EXERCISE GOAL →
Scan the entries below for the word "javascript基础", then copy each line that holds it.

(Dataset items)
★ ★ ★ ★ ★ ★ ★

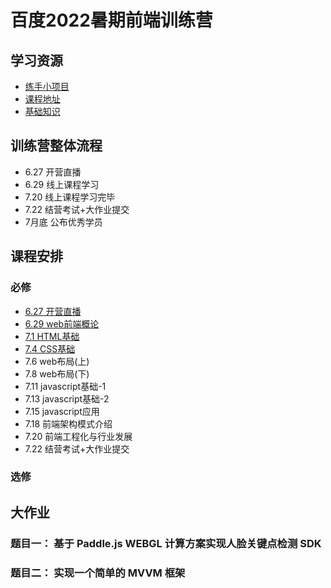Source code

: # 百度2022暑期前端训练营

## 学习资源
* [练手小项目](https://github.com/webmooc/webmooc-practice)
* [课程地址](http://bit.baidu.com/index?column=1)
* [基础知识](https://developer.mozilla.org/zh-CN/docs/Learn/Getting_started_with_the_web)

## 训练营整体流程
* 6.27 开营直播
* 6.29 线上课程学习
* 7.20 线上课程学习完毕
* 7.22 结营考试+大作业提交
* 7月底 公布优秀学员

## 课程安排

### 必修

* [6.27 开营直播](/coding/javascript/baidu-summer-2022/)
* [6.29 web前端概论](/coding/javascript/baidu-summer-2022/day-6-29/)
* [7.1 HTML基础](/coding/javascript/baidu-summer-2022/day-7-01/)
* [7.4 CSS基础](/coding/javascript/baidu-summer-2022/day-7-04/)
* 7.6 web布局(上)
* 7.8 web布局(下)
* 7.11 javascript基础-1
* 7.13 javascript基础-2
* 7.15 javascript应用
* 7.18 前端架构模式介绍
* 7.20 前端工程化与行业发展
* 7.22 结营考试+大作业提交

### 选修


## 大作业

### 题目一： 基于 Paddle.js WEBGL 计算方案实现人脸关键点检测 SDK

### 题目二： 实现一个简单的 MVVM 框架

★ ★ ★ ★ ★ ★ ★

SOLUTION FOR THIS EXERCISE →
* 7.11 javascript基础-1
* 7.13 javascript基础-2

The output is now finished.